Direct naar artikelinhoud

Waarom de Duitsers zichzelf vernietigden

Ian Kershaw, auteur van de gezaghebbende Hitler-biografie uit de jaren negentig, rondt zijn studie van het nazisme af met Tot de laatste man. Daarin vraagt hij zich af waarom de Duitsers tot het bittere einde bleven doorvechten. Waarom kwamen ze niet in opstand tegen het regime dat hen naar de totale ondergang voerde?

Er zijn geen voorbeelden bekend van oorlogvoerende landen die, zoals Duitsland in de laatste maanden van de Tweede Wereldoorlog, doorgingen tot de totale verwoesting. De vraag waarom de Duitsers zelfvernietiging verkozen boven overgave, hield de Britse historicus Ian Kershaw (°1943) al enkele jaren bezig. In Tot de laatste man bekijkt hij de kwestie door de ogen van Duitse burgers, soldaten, generaals en politieke leiders.

Eigenlijk is hij daar al veertig jaar mee bezig, met te proberen de Duitsers van het Dritte Reich te begrijpen. "Helemaal waar", bevestigt Kershaw. "Sinds ik me op het naziregime ben gaan concentreren, staat dat centraal. Toch vond ik dat die allerlaatste oorlogsfase meer aandacht verdiende. Het is ook mijn laatste boek over het nazisme, vandaar dat de Engelse titel The End heel toepasselijk is (lacht). Nu werk ik aan een panoramische studie van de Europese twintigste-eeuwse geschiedenis."

Veertig jaar geleden was u hoogleraar middeleeuwse geschiedenis. Klopt het dat u na een ontmoeting met een ex-nazi in een Münchens café besloot om u aan het Dritte Reich te wijden?

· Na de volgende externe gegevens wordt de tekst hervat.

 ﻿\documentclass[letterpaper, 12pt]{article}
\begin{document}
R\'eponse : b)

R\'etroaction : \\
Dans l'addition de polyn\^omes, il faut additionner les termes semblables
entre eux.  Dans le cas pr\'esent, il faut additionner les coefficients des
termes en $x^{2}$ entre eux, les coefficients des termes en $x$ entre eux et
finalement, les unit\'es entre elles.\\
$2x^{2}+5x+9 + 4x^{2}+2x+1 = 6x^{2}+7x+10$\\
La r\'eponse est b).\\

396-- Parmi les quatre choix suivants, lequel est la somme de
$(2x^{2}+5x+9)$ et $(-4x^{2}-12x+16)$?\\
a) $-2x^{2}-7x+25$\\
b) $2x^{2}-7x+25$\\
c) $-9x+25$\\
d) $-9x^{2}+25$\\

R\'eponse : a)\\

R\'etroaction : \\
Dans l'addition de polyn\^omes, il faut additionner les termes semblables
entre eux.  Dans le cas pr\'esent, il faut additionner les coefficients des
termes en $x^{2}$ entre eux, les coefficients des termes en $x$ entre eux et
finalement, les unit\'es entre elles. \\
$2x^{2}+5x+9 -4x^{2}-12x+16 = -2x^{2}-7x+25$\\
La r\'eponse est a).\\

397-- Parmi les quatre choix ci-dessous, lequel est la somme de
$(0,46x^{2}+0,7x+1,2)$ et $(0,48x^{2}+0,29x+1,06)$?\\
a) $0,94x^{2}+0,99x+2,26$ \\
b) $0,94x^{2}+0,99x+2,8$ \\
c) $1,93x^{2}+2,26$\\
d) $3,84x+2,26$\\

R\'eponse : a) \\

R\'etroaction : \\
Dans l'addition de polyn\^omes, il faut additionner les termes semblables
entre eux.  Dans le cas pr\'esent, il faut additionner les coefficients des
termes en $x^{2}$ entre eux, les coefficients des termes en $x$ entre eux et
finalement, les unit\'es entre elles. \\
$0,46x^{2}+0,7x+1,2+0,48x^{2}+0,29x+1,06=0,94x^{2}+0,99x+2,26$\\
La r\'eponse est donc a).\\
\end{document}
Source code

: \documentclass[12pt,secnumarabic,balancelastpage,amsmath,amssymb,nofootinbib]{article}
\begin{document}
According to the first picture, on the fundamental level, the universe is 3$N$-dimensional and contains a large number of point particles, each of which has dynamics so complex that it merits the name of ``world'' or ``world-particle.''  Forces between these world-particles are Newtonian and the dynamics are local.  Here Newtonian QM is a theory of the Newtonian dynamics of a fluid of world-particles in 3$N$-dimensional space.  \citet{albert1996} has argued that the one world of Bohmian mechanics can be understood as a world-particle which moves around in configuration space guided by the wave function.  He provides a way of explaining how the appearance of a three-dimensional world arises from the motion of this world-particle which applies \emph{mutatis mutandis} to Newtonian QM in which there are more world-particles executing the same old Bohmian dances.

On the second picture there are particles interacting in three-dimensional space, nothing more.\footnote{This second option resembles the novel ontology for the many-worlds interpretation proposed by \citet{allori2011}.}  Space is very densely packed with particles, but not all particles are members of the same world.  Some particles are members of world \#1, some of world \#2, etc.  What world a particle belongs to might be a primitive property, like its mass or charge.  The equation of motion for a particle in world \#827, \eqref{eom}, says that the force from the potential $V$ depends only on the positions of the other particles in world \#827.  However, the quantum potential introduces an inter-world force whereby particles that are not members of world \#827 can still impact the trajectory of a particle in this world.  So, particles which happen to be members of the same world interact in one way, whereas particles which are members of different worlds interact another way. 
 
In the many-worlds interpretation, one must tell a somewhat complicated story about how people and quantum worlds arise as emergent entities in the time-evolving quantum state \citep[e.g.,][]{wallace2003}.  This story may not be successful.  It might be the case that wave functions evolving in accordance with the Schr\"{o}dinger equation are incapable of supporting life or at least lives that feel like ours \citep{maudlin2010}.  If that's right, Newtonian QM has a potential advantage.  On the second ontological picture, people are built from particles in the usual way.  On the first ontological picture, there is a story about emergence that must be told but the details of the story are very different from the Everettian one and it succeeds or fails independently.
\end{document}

"Wel, het was geen Paulusbekering op weg naar Damascus. Toen de man me in het gezicht slingerde dat de Britten stom waren omdat ze niet aan de zijde van Duitsland tegen de bolsjewieken waren opgetrokken, interesseerde ik me al voor het nazisme. Het incident was veeleer een trigger, een katalysator voor de omschakeling. Het is niet vanzelfsprekend dat een hoogleraar zomaar een sprong maakt van vele eeuwen (lacht)."

Hoe kwam dit laatste boek over de nazi's tot stand?

"Zowat vier jaar geleden zag ik toevallig in een kerk in Bamberg een memoriaal voor de negentienjarige Robert Limpert. Hij was opgehangen op 18 april 1945, een paar uur voor de Amerikaanse troepen Ansbach innamen, omdat hij actie voerde voor een vreedzame overgave. Hij wilde voorkomen dat zijn prachtige stad zou worden verwoest. Het zette me aan het denken hoe dit regime tot op het laatst bleef functioneren en terreur inzette tegen zijn burgers terwijl de geallieerden voor de stadspoorten stonden. Ik realiseerde me dat een systematische studie van de machtsstructuren in de finale maanden nog niet was geschreven. Maar algauw bedacht ik dat ik dan ook de mentaliteit van de Duitsers die onder die structuren leefden, moest onderzoeken: generaals, soldaten en burgers. Om te begrijpen waarom een revolutie van onderuit, zoals in 1918, was uitgebleven, zocht ik ook bronnen die iets zeggen over de mentaliteit van de leiders van het regime."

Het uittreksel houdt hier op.